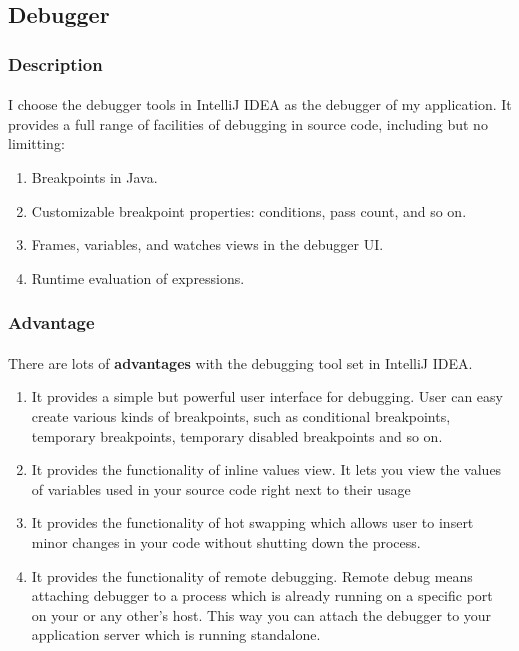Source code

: \documentclass[10pt]{article}
\begin{document}
\subsection{Debugger}
\subsubsection{Description}
\paragraph{}
I choose the debugger tools in IntelliJ IDEA as the debugger of my application. It provides a full range of facilities of debugging in source code, including but no limitting: 
\begin{enumerate}
    \item Breakpoints in Java.
    \item Customizable breakpoint properties: conditions, pass count, and so on.
    \item Frames, variables, and watches views in the debugger UI.
    \item Runtime evaluation of expressions.
\end{enumerate}

\subsubsection{Advantage}
\paragraph{}
There are lots of \textbf{advantages} with the debugging tool set in IntelliJ IDEA. 

\begin{enumerate}
    \item It provides a simple but powerful user interface for debugging. User can easy create various kinds of breakpoints, such as conditional breakpoints,  temporary breakpoints,  temporary disabled breakpoints and so on.
    \item It provides the functionality of inline values view.  It lets you view the values of variables used in your source code right next to their usage
    \item It provides the functionality of hot swapping which allows user to insert minor changes in your code without shutting down the process.
    \item It provides the functionality of remote debugging. Remote debug means attaching debugger to a process which is already running on a specific port on your or any other’s host. This way you can attach the debugger to your application server which is running standalone.
\end{enumerate}
\end{document}
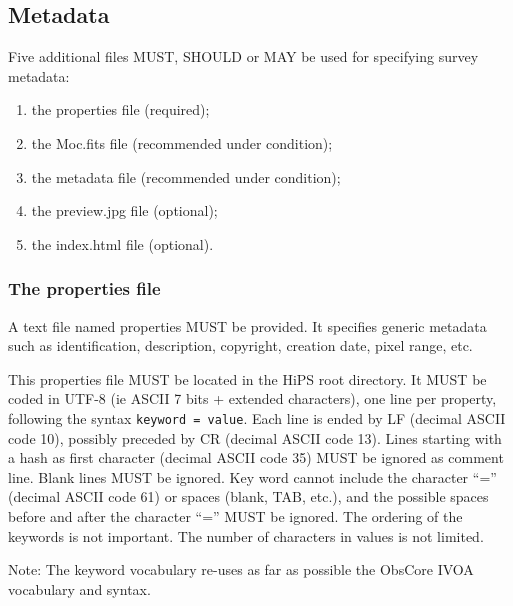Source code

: \documentclass[11pt,a4paper]{ivoa}
\begin{document}
\subsection{Metadata}

Five additional files MUST, SHOULD or MAY be used for specifying survey metadata:
\begin{enumerate}
\item the properties file (required);
\item the Moc.fits file (recommended under condition);
\item the metadata file (recommended under condition);
\item the preview.jpg file (optional);
\item the index.html file (optional).
\end{enumerate}

\subsubsection{The properties file}
\label{sec:properties}

A text file named properties MUST be provided. It specifies generic metadata such as identification, description, copyright, creation date, pixel range, etc.

This properties file MUST be located in the HiPS root directory. It MUST be coded in UTF-8 (ie ASCII 7 bits + extended characters), one line per property, following the syntax \texttt{keyword = value}. Each line is ended by LF (decimal ASCII code 10), possibly preceded by CR (decimal ASCII code 13). Lines starting with a hash as first character (decimal ASCII code 35) MUST be ignored as comment line. Blank lines MUST be ignored. Key word cannot include the character ``='' (decimal ASCII code 61) or spaces (blank, TAB, etc.), and the possible spaces before and after the character ``='' MUST be ignored. The ordering of the keywords is not important. The number of characters in values is not limited.

Note: The keyword vocabulary re-uses as far as possible the ObsCore IVOA vocabulary and syntax. 
\end{document}
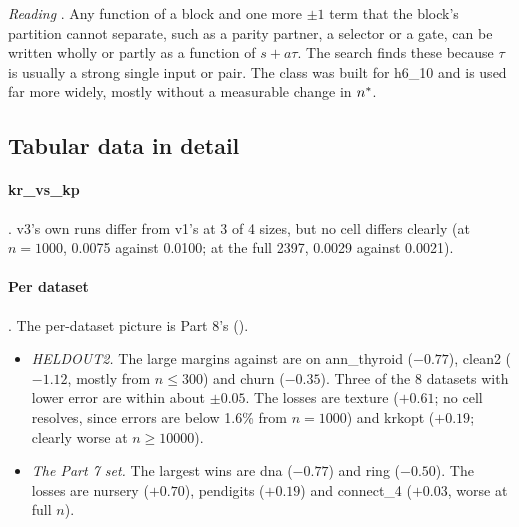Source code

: \noindent\emph{Reading} . Any function of a block and one more $\pm1$ term that the block's partition cannot separate, such as a parity partner, a selector or a gate, can be written wholly or partly as a function of $s+a\tau$. The search finds these because $\tau$ is usually a strong single input or pair. The class was built for h6\_10 and is used far more widely, mostly without a measurable change in $\nstar$.

\subsection{Tabular data in detail}\label{app:further-tab}

\paragraph{kr\_vs\_kp} . v3's own runs differ from v1's at 3 of 4 sizes, but no cell differs clearly (at $n=1000$, 0.0075 against 0.0100; at the full 2397, 0.0029 against 0.0021).

\paragraph{Per dataset} . The per-dataset picture is Part 8's ().
\begin{itemize}
\item \emph{HELDOUT2.} The large margins against  are on ann\_thyroid ($-0.77$), clean2 ($-1.12$, mostly from $n\le300$) and churn ($-0.35$). Three of the 8 datasets with lower error are within about $\pm0.05$. The losses are texture ($+0.61$; no cell resolves, since errors are below 1.6\% from $n=1000$) and krkopt ($+0.19$; clearly worse at $n\ge10000$).
\item \emph{The Part 7 set.} The largest wins are dna ($-0.77$) and ring ($-0.50$). The losses are nursery ($+0.70$), pendigits ($+0.19$) and connect\_4 ($+0.03$, worse at full $n$).
\end{itemize}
****************************************
_Exercise instructions_
Transcribe only these lines, exactly: the first line of the listing, every line after it, and the line with "breakpoints and so on.", where the copy ends. Include no picture.

_Exercise result_
Source code

: \documentclass[10pt]{article}
\begin{document}
\subsection{Debugger}
\subsubsection{Description}
\paragraph{}
I choose the debugger tools in IntelliJ IDEA as the debugger of my application. It provides a full range of facilities of debugging in source code, including but no limitting: 
\begin{enumerate}
    \item Breakpoints in Java.
    \item Customizable breakpoint properties: conditions, pass count, and so on.
    \item Frames, variables, and watches views in the debugger UI.
    \item Runtime evaluation of expressions.
\end{enumerate}

\subsubsection{Advantage}
\paragraph{}
There are lots of \textbf{advantages} with the debugging tool set in IntelliJ IDEA. 

\begin{enumerate}
    \item It provides a simple but powerful user interface for debugging. User can easy create various kinds of breakpoints, such as conditional breakpoints,  temporary breakpoints,  temporary disabled breakpoints and so on.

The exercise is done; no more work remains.